### Data for this exercise ###

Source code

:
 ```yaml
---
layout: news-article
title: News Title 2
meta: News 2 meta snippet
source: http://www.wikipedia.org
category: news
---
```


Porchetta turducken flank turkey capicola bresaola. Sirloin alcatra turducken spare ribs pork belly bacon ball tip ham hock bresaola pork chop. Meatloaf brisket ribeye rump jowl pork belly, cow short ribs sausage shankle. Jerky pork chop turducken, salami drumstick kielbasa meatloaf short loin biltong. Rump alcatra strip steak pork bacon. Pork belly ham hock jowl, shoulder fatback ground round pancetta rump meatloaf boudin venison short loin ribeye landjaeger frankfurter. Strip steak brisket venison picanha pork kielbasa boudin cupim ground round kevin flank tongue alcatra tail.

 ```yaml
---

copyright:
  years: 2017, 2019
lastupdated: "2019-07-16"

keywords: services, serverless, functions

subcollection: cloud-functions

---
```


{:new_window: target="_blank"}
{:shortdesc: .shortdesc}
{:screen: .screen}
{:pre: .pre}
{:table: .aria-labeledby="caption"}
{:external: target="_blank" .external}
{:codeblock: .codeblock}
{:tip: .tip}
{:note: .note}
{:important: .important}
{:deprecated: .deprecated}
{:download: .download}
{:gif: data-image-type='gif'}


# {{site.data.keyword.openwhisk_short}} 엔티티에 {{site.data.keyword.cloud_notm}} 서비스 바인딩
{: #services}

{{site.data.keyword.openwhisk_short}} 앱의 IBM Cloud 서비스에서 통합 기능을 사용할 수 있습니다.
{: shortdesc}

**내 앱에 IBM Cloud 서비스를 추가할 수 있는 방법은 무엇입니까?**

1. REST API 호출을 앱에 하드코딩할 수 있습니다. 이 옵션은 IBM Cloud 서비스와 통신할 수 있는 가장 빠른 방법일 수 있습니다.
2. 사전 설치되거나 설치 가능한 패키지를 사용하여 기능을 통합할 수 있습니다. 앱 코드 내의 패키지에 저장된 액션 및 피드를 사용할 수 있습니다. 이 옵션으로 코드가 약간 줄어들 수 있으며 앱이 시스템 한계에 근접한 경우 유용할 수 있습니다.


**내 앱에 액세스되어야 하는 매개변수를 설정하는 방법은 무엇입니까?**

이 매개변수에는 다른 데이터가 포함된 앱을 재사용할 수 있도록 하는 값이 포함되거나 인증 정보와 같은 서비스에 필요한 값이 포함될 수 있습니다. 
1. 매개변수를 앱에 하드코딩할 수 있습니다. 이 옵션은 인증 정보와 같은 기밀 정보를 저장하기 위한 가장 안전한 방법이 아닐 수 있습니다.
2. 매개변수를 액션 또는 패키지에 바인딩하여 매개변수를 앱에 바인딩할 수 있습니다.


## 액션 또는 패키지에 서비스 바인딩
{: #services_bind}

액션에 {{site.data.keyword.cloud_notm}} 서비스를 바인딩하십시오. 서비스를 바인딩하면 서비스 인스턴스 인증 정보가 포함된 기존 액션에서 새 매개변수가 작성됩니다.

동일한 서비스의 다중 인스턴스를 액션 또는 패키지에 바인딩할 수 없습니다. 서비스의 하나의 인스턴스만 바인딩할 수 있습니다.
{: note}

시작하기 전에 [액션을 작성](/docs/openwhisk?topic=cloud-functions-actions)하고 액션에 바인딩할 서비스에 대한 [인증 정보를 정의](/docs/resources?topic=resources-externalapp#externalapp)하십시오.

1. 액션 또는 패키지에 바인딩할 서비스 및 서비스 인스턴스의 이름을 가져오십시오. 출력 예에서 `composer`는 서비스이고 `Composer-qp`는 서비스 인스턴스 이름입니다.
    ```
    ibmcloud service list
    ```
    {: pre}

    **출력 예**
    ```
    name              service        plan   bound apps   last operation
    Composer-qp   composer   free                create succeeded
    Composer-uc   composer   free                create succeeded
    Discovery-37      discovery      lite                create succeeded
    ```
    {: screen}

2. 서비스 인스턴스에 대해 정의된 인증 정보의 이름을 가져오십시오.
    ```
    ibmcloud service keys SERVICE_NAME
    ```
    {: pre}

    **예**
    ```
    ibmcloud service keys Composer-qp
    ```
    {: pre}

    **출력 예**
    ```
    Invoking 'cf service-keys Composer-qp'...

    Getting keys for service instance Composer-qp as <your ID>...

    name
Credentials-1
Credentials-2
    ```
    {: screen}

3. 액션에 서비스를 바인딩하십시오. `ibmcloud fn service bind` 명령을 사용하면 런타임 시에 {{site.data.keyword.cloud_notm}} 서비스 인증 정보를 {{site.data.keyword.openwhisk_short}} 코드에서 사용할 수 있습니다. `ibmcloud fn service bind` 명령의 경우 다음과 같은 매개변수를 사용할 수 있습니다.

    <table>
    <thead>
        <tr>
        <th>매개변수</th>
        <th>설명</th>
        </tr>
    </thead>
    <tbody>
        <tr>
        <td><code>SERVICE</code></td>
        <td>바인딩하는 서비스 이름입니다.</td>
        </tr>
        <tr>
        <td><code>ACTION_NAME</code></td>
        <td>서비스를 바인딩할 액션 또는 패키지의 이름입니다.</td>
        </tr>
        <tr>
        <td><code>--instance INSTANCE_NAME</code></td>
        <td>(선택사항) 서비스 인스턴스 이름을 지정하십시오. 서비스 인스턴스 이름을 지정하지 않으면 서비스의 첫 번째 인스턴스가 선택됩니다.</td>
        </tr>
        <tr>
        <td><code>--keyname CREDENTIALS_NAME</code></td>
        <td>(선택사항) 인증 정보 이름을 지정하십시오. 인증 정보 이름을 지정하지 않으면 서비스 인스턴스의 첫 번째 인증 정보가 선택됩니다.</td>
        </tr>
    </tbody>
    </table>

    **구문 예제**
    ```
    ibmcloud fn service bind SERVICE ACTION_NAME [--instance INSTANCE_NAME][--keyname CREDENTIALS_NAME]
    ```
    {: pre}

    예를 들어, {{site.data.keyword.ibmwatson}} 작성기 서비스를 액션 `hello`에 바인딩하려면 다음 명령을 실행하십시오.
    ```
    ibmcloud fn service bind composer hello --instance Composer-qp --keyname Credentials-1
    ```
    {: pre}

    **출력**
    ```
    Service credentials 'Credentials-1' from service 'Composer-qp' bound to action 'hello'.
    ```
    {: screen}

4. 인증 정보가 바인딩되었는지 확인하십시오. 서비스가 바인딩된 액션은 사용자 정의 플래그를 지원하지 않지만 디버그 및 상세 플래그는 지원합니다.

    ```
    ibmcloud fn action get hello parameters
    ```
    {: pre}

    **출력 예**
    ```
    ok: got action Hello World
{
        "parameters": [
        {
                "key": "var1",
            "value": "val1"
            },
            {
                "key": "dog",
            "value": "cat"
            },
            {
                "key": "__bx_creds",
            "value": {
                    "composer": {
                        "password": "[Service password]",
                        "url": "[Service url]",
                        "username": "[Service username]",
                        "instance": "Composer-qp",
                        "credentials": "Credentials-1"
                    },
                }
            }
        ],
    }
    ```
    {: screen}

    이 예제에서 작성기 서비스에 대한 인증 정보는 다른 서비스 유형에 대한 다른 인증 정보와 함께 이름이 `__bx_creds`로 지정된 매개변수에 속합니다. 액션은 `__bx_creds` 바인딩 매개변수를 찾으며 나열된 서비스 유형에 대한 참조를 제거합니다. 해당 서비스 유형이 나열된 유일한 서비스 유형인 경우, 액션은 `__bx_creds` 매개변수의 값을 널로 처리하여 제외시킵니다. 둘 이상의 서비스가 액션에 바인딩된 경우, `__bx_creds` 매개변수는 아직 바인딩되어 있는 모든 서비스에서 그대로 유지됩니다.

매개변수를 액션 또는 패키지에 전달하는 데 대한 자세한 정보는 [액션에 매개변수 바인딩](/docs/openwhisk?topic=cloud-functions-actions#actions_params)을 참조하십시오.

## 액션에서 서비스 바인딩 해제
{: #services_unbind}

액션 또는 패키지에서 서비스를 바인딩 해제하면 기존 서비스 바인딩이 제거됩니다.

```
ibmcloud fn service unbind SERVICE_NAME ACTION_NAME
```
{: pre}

###

Task to carry out: Filter the data for the string "free" and copy every line that has it.

Result below:
    Composer-qp   composer   free                create succeeded
    Composer-uc   composer   free                create succeeded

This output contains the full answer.